My husband and I have established a recent tradition on Sunday afternoons of going for a walk somewhere. Just us. The lakefront is beautiful, so are neighborhoods in Whitefish Bay, Shorewood and other areas we like where the ground isn’t so hilly as where we are. (I simply can’t do those hills.) This time we chose the suburb where we used to live, Wauwatosa. There’s an area off Glenview Avenue where the houses were built in the teens and 20’s. Big front porches with swings are prevalent in these comfortable family homes, with sidewalks where little people gather on their tricycles, and everywhere was the sight of flowers and birds and insects busily going about their business. It was a lovely, slow amble, and especially enjoyed after our longer than normal winter.
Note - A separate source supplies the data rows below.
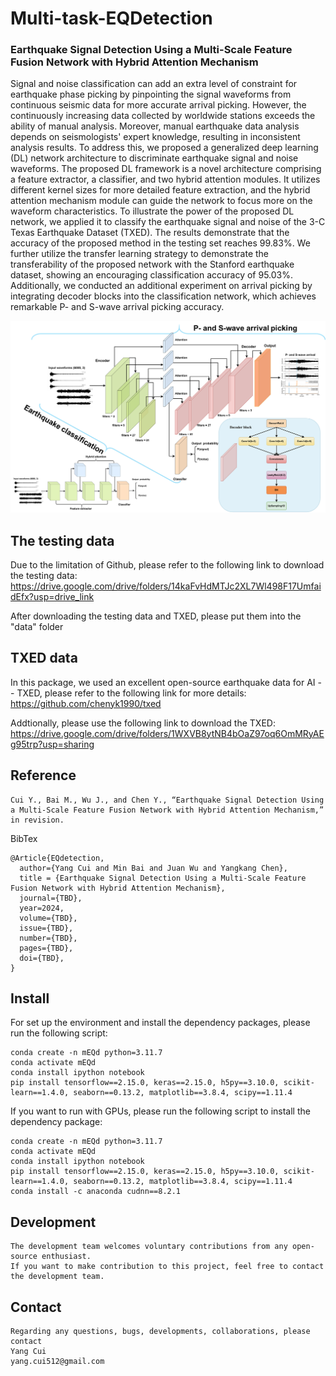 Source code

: # Multi-task-EQDetection
### Earthquake Signal Detection Using a Multi-Scale Feature Fusion Network with Hybrid Attention Mechanism

Signal and noise classification can add an extra level of constraint for earthquake phase picking by pinpointing the signal waveforms from continuous seismic data for more accurate arrival picking. However, the continuously increasing data collected by worldwide stations exceeds the ability of manual analysis. Moreover, manual earthquake data analysis depends on seismologists' expert knowledge, resulting in inconsistent analysis results. To address this, we proposed a generalized deep learning (DL) network architecture to discriminate earthquake signal and noise waveforms. The proposed DL framework is a novel architecture comprising a feature extractor, a classifier, and two hybrid attention modules. It utilizes different kernel sizes for more detailed feature extraction, and the hybrid attention mechanism module can guide the network to focus more on the waveform characteristics. To illustrate the power of the proposed DL network, we applied it to classify the earthquake signal and noise of the 3-C Texas Earthquake Dataset (TXED). The results demonstrate that the accuracy of the proposed method in the testing set reaches 99.83\%. We further utilize the transfer learning strategy to demonstrate the transferability of the proposed network with the Stanford earthquake dataset, showing an encouraging classification accuracy of 95.03\%. Additionally, we conducted an additional experiment on arrival picking by integrating decoder blocks into the classification network, which achieves remarkable P- and S-wave arrival picking accuracy.

![Network architecture](figs/Network.png)

## The testing data
Due to the limitation of Github, please refer to the following link to download the testing data:  https://drive.google.com/drive/folders/14kaFvHdMTJc2XL7Wl498F17UmfaidEfx?usp=drive_link

After downloading the testing data and TXED, please put them into the "data" folder

## TXED data
In this package, we used an excellent open-source earthquake data for AI -- TXED, please refer to the following link for more details: https://github.com/chenyk1990/txed 

Addtionally, please use the following link to download the TXED: https://drive.google.com/drive/folders/1WXVB8ytNB4bOaZ97oq6OmMRyAEg95trp?usp=sharing

## Reference
    Cui Y., Bai M., Wu J., and Chen Y., “Earthquake Signal Detection Using a Multi-Scale Feature Fusion Network with Hybrid Attention Mechanism,” in revision.

BibTex

    @Article{EQdetection,
      author={Yang Cui and Min Bai and Juan Wu and Yangkang Chen},
      title = {Earthquake Signal Detection Using a Multi-Scale Feature Fusion Network with Hybrid Attention Mechanism},
      journal={TBD},
      year=2024,
      volume={TBD},
      issue={TBD},
      number={TBD},
      pages={TBD},
      doi={TBD},
    }

## Install 
For set up the environment and install the dependency packages, please run the following script:
    
    conda create -n mEQd python=3.11.7
    conda activate mEQd
    conda install ipython notebook
    pip install tensorflow==2.15.0, keras==2.15.0, h5py==3.10.0, scikit-learn==1.4.0, seaborn==0.13.2, matplotlib==3.8.4, scipy==1.11.4

If you want to run with GPUs, please run the following script to install the dependency package:

    conda create -n mEQd python=3.11.7
    conda activate mEQd
    conda install ipython notebook
    pip install tensorflow==2.15.0, keras==2.15.0, h5py==3.10.0, scikit-learn==1.4.0, seaborn==0.13.2, matplotlib==3.8.4, scipy==1.11.4
    conda install -c anaconda cudnn==8.2.1

## Development

    The development team welcomes voluntary contributions from any open-source enthusiast. 
    If you want to make contribution to this project, feel free to contact the development team. 
    
## Contact

    Regarding any questions, bugs, developments, collaborations, please contact  
    Yang Cui
    yang.cui512@gmail.com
Last evening I sat down in my rocker to enjoy the breeze coming in our patio screen door, and I picked up another of my favorite Reiman Publication magazines, Birds and Blooms. This month’s issue features an exquisite Eastern Bluebird on the cover. It got even better from there. This magazine takes your breath away with the reader-taken photographs of hummingbirds and bluebirds and Baltimore orioles, and woodpeckers and Bob Whites. I like the little homey, family anecdotes sprinkled in there as well. Then there are the photographs of flowers: Pink columbine, lily-of-the-valley, jack-in-the-pulpits and saucer magnolias, hydangeas, dwarf irises and phlox, to name a few. My favorite photo is the one with the brown rabbit peering between vincas. Another great photo is a reader with multiple hummingbirds landing on her bright red shirt as she held out a container of the sweet liquid these birds love. What a feeling it must have been to have had those delicate little beauties hovering around you and landing on your shoulder!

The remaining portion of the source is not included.